The answer is a single figure: how many lines below contain the word "unit".

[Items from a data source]
┌──

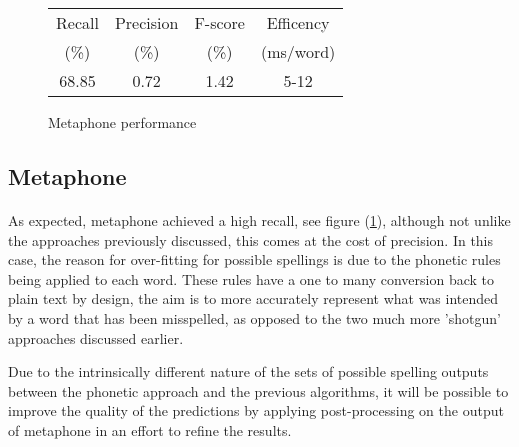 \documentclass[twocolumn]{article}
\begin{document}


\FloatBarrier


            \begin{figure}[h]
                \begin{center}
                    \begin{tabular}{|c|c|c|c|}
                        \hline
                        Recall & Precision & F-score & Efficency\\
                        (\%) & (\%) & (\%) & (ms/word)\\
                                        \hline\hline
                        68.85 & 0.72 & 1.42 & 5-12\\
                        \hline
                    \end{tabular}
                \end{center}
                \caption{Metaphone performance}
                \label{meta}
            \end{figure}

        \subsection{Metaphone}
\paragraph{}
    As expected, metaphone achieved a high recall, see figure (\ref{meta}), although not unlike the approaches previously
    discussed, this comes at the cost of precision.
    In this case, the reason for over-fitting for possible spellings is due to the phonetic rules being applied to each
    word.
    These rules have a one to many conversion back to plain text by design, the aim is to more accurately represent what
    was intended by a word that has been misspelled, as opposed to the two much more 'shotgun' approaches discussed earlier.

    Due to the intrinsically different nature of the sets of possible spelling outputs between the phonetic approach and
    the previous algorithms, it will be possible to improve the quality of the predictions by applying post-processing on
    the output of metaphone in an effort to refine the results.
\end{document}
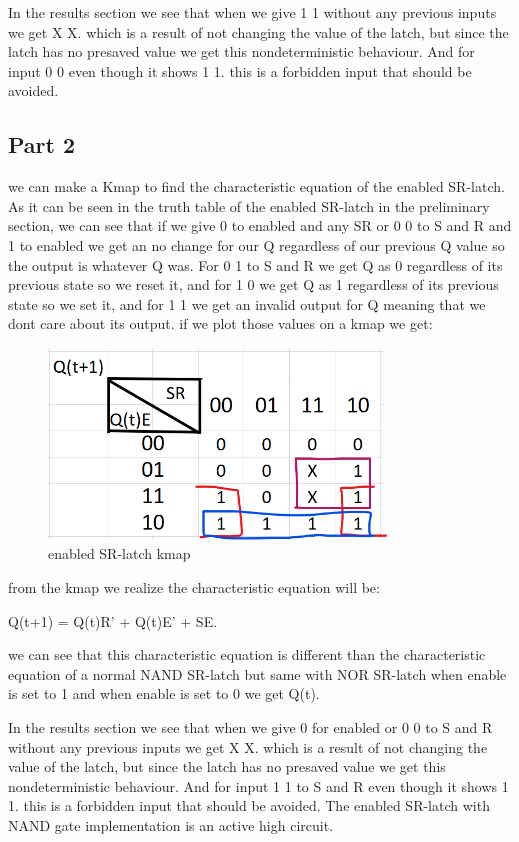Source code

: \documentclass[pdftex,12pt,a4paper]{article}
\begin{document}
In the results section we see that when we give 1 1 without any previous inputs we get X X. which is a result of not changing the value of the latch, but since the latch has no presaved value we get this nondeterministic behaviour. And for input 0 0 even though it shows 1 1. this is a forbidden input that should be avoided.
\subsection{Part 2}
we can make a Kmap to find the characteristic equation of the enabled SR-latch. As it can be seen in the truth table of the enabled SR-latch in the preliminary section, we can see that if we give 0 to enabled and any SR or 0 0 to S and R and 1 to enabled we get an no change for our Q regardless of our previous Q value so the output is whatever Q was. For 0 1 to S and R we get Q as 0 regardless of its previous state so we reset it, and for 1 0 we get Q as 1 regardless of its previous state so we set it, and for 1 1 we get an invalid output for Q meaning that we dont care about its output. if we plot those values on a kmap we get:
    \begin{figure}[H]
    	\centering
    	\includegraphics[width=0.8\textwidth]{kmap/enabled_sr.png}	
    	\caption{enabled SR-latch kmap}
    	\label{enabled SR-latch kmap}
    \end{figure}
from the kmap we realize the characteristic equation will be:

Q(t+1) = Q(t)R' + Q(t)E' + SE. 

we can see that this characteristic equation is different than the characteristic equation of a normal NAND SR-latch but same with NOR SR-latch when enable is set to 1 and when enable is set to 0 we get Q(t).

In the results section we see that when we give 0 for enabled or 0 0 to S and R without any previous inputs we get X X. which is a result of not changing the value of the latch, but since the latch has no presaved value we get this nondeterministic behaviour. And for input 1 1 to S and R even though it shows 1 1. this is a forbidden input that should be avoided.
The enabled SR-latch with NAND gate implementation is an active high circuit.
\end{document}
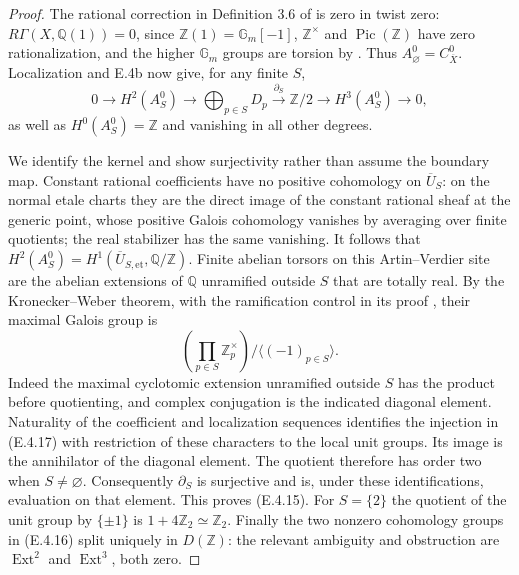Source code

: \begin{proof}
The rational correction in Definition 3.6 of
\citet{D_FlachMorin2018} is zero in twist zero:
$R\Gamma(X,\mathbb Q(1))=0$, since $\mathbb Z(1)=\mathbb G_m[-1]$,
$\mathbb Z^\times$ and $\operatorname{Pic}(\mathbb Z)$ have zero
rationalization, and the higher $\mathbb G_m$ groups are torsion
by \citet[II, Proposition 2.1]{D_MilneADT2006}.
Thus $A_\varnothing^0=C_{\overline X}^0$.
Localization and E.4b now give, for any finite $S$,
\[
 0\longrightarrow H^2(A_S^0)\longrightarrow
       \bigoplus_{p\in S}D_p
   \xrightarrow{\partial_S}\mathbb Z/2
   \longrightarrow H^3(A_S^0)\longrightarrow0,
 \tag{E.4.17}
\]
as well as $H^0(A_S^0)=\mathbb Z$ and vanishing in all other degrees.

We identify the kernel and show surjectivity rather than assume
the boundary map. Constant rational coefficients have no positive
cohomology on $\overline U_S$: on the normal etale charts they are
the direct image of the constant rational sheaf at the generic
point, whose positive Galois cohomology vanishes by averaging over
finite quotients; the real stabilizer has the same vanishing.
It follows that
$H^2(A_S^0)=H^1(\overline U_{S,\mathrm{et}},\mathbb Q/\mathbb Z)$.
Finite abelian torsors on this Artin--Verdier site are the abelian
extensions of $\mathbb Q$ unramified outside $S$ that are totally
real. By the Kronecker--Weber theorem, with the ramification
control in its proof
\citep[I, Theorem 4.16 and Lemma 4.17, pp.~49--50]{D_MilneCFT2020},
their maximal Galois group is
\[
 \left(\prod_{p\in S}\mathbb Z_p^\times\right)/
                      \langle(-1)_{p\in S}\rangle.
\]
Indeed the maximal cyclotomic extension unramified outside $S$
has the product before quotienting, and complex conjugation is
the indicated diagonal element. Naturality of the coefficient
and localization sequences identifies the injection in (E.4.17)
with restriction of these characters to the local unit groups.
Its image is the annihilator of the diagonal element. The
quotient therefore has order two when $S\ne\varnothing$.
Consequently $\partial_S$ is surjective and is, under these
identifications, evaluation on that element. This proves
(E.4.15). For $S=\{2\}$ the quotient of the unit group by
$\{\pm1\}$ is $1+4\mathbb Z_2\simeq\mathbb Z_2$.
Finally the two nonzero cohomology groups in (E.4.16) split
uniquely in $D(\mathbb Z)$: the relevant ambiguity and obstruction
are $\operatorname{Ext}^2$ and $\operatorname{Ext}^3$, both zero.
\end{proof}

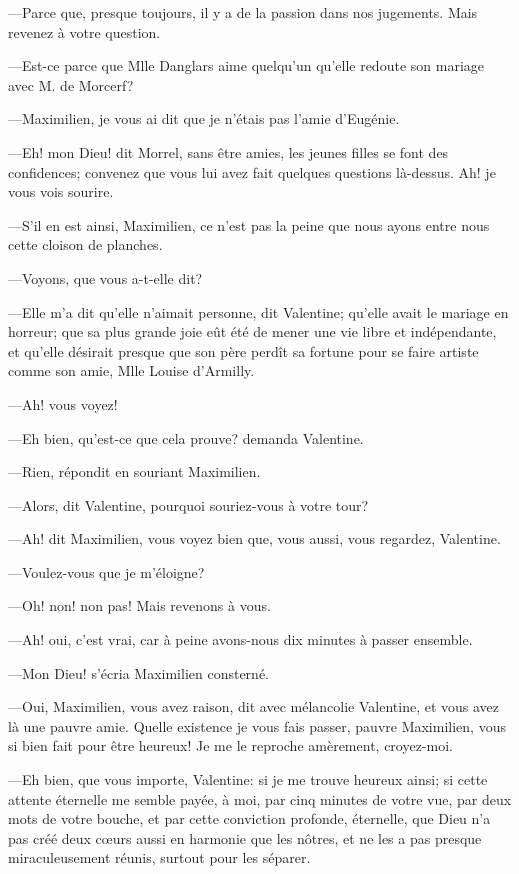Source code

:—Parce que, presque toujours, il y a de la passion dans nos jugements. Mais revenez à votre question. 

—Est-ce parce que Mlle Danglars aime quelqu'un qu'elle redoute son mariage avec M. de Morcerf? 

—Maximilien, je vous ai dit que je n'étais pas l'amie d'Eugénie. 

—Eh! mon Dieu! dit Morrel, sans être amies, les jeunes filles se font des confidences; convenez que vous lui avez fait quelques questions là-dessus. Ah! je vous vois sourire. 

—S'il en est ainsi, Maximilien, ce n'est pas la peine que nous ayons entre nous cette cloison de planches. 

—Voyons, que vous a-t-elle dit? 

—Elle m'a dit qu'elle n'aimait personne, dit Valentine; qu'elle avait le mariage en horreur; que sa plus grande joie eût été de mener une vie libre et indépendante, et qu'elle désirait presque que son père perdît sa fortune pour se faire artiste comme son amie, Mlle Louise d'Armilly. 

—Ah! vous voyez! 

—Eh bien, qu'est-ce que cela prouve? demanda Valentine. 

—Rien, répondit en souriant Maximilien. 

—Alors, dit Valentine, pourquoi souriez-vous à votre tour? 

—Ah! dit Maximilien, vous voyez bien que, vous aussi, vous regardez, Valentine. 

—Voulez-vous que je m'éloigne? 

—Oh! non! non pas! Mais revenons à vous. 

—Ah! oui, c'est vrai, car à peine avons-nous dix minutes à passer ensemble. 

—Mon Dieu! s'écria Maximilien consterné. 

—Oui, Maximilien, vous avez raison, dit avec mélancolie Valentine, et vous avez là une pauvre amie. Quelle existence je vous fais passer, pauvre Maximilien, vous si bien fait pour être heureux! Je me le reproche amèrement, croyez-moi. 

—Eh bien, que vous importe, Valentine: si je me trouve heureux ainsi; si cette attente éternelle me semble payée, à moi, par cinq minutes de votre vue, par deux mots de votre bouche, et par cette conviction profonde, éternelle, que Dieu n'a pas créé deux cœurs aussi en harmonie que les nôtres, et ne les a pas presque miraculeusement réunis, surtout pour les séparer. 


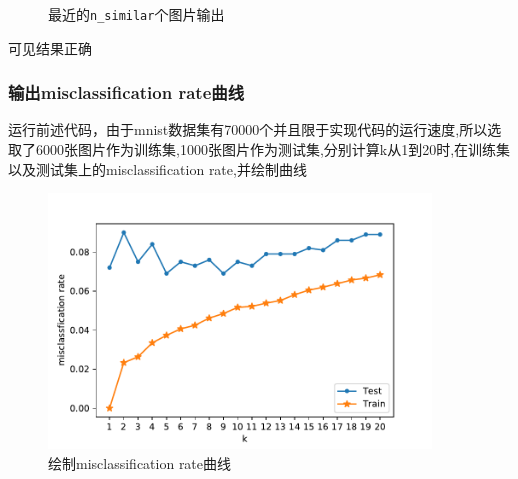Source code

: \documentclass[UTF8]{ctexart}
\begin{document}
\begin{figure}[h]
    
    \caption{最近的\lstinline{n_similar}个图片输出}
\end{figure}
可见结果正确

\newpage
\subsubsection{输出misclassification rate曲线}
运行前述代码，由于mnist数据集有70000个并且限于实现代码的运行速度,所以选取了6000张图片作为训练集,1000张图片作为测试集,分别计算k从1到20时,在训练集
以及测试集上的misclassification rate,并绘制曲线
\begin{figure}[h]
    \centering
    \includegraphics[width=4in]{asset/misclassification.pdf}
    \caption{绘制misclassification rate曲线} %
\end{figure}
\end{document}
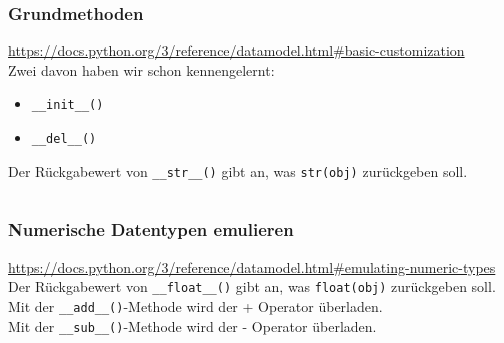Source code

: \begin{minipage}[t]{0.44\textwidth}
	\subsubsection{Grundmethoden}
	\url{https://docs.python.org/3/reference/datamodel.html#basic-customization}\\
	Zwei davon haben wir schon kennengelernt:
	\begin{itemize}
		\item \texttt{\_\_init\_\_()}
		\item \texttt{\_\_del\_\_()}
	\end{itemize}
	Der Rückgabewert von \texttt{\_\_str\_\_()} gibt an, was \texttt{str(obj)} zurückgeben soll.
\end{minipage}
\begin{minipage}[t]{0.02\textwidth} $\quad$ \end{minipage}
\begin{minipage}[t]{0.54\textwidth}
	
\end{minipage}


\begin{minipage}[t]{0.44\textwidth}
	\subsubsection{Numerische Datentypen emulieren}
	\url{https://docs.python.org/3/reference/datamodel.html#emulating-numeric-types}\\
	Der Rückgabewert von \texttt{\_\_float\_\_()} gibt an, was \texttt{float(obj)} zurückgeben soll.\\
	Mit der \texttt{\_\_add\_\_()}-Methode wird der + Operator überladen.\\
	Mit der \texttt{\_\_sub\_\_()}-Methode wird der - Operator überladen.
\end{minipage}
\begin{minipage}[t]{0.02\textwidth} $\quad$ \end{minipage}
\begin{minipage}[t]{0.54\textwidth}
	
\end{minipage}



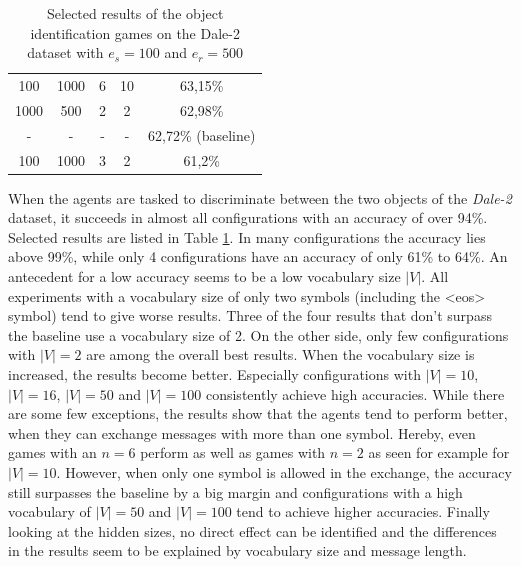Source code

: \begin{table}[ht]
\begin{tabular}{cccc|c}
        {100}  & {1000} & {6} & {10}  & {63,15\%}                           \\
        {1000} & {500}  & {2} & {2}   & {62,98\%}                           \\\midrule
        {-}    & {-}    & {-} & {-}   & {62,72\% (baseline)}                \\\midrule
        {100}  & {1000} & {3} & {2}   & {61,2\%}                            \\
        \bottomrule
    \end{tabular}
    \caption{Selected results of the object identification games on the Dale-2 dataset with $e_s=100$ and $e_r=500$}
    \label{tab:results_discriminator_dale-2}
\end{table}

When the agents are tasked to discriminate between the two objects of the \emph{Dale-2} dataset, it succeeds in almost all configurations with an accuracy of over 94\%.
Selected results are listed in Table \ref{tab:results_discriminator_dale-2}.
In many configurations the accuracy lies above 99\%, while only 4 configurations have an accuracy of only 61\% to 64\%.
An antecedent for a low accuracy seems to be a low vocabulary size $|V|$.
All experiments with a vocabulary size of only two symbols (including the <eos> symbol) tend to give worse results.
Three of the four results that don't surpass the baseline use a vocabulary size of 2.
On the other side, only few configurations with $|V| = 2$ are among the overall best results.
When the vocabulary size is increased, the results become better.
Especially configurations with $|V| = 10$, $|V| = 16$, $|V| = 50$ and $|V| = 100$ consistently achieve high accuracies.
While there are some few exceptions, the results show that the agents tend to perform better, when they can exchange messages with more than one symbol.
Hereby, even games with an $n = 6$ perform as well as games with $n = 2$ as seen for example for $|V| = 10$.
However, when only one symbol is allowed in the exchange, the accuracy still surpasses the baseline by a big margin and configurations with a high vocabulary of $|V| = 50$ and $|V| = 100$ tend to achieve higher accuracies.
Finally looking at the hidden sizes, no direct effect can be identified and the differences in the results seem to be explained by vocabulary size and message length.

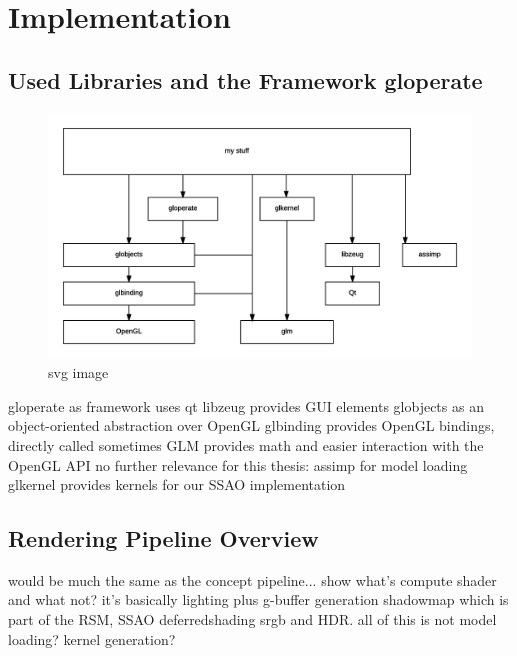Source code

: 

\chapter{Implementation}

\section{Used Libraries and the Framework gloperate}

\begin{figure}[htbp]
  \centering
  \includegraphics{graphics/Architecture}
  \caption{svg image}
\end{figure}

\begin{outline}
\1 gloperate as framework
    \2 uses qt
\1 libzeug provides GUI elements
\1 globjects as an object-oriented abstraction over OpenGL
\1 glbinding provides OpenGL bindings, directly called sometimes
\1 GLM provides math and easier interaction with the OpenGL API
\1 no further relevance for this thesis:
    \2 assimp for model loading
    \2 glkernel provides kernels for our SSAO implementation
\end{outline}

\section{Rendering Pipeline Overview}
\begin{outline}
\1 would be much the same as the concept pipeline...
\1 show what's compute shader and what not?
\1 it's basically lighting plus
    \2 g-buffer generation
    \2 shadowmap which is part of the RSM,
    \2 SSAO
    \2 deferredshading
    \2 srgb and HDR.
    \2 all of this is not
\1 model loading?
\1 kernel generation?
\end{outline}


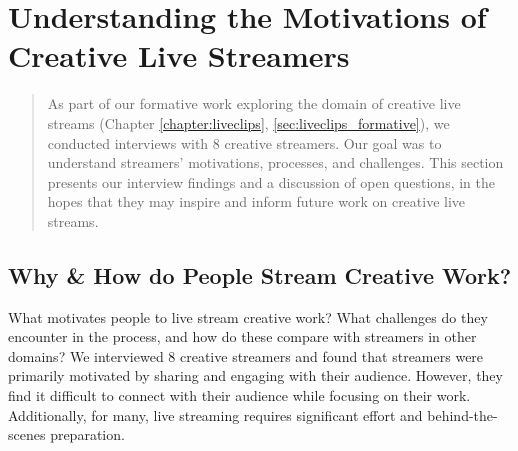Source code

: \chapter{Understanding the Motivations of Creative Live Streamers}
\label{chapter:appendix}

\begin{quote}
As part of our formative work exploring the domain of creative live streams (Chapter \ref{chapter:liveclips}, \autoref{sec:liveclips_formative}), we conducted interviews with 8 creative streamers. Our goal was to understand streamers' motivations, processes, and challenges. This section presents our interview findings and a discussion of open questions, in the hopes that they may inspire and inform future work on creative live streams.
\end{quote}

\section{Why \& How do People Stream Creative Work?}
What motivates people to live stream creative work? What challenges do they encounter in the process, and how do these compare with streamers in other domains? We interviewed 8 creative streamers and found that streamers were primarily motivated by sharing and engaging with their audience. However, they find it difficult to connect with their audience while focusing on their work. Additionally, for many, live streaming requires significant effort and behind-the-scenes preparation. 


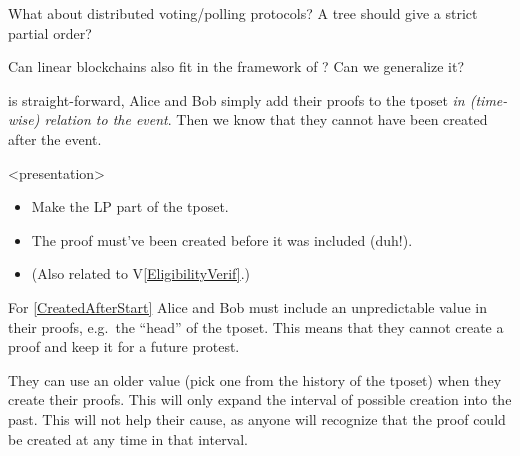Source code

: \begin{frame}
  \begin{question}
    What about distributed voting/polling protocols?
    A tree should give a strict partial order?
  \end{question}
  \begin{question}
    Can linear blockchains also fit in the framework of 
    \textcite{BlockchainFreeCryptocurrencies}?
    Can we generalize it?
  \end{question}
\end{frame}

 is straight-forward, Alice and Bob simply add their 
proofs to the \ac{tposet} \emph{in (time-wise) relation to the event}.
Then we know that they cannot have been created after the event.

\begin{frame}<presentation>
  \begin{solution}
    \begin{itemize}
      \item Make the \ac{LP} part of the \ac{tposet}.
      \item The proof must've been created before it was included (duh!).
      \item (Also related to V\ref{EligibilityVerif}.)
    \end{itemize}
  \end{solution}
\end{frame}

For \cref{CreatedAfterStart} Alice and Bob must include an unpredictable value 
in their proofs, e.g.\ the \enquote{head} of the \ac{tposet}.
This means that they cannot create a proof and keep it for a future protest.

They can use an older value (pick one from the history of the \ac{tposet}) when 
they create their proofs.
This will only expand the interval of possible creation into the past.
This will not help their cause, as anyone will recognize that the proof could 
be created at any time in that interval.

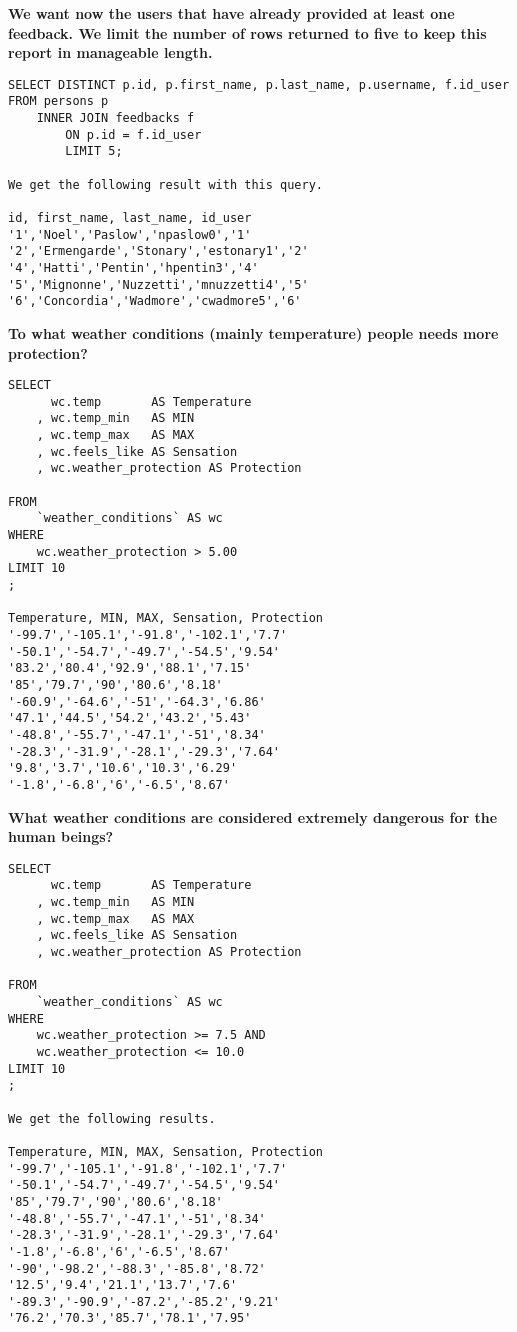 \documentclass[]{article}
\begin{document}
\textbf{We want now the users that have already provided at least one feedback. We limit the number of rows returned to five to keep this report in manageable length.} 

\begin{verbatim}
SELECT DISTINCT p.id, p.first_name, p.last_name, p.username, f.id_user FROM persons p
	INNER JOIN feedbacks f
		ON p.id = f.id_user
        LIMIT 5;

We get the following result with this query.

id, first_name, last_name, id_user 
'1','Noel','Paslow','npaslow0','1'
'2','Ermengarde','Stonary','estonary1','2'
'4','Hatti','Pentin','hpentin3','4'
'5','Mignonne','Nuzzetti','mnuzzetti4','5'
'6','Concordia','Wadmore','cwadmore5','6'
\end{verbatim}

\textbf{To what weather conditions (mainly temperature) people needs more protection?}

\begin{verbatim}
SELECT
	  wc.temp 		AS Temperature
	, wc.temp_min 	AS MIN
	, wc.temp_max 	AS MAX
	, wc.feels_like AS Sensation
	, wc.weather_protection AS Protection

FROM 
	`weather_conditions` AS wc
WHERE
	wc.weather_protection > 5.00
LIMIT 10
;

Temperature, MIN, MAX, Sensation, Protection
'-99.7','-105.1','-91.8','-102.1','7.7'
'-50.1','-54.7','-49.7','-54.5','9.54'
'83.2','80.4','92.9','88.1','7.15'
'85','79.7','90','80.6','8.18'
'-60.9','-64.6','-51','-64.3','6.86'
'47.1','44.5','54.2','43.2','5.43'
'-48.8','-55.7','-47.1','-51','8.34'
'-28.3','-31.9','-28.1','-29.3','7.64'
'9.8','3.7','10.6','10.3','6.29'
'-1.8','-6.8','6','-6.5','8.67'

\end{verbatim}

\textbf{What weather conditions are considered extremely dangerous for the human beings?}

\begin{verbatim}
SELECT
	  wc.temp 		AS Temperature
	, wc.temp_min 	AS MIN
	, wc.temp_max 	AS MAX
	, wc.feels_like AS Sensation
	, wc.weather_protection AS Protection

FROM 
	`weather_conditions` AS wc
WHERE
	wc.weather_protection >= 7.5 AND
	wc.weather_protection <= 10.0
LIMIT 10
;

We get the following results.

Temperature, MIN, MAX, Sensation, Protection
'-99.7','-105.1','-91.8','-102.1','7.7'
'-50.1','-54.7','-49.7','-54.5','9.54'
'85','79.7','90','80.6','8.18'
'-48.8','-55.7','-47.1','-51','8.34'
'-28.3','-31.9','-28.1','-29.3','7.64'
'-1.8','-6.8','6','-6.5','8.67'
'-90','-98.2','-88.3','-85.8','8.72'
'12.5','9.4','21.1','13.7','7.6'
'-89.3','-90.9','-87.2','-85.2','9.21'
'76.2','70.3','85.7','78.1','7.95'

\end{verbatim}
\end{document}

└──

= EXERCISE RESULT =
2